YOUR OBJECTIVE: Repeat the listing below word for word, stopping after the line that contains "lista di risultati.".

····················

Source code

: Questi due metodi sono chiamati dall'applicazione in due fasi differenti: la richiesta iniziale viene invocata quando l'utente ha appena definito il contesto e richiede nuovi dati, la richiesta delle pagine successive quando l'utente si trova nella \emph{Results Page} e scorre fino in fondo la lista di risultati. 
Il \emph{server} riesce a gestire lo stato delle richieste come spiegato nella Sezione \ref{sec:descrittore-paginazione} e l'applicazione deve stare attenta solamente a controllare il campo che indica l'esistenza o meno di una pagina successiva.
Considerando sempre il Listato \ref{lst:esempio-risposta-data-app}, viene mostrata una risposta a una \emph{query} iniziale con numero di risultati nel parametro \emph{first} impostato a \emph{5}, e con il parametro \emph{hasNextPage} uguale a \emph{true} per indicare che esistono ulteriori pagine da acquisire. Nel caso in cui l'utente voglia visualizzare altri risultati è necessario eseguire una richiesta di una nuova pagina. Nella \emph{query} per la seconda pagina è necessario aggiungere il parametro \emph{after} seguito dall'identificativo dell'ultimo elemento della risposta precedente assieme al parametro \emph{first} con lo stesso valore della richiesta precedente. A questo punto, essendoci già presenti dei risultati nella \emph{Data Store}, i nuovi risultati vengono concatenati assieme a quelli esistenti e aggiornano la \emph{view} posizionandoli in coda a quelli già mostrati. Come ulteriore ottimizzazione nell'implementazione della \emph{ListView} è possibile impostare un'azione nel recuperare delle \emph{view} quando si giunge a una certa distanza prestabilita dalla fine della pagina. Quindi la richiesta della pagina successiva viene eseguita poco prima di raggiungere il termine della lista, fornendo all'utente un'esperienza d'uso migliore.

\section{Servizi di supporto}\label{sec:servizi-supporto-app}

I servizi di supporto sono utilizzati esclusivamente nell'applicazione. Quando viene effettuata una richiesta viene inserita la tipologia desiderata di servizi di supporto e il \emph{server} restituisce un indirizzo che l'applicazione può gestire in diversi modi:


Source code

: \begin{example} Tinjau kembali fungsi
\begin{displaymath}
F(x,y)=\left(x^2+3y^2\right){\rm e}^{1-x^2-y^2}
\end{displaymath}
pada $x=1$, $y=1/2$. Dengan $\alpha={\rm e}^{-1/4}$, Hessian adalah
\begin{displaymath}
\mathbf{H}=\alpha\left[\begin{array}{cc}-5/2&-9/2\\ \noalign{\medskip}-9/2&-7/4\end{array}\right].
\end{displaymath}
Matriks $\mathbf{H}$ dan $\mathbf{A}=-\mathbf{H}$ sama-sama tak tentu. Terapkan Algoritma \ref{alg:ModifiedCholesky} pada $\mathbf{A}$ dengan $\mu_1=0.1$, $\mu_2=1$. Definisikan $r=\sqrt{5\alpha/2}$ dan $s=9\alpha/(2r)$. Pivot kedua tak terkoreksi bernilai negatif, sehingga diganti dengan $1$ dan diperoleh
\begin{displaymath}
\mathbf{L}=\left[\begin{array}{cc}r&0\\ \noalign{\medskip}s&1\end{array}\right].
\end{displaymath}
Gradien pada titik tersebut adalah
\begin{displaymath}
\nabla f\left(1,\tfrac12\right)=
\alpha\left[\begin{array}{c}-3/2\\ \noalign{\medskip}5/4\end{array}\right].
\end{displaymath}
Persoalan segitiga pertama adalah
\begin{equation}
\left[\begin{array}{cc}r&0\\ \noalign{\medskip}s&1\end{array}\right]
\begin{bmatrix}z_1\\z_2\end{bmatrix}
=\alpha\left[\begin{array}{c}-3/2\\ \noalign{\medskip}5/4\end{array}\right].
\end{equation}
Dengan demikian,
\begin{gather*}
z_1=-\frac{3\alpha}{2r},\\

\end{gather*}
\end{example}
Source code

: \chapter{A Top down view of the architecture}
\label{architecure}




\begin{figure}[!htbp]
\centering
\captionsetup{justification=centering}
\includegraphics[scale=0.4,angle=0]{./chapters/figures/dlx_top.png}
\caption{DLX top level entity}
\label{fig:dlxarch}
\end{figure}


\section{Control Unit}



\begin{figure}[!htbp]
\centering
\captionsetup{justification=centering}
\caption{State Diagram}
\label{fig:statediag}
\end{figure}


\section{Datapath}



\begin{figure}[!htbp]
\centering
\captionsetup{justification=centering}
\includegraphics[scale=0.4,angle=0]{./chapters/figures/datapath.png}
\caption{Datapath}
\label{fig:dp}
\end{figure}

····················

WRITTEN SOLUTION:
Source code

: Questi due metodi sono chiamati dall'applicazione in due fasi differenti: la richiesta iniziale viene invocata quando l'utente ha appena definito il contesto e richiede nuovi dati, la richiesta delle pagine successive quando l'utente si trova nella \emph{Results Page} e scorre fino in fondo la lista di risultati. 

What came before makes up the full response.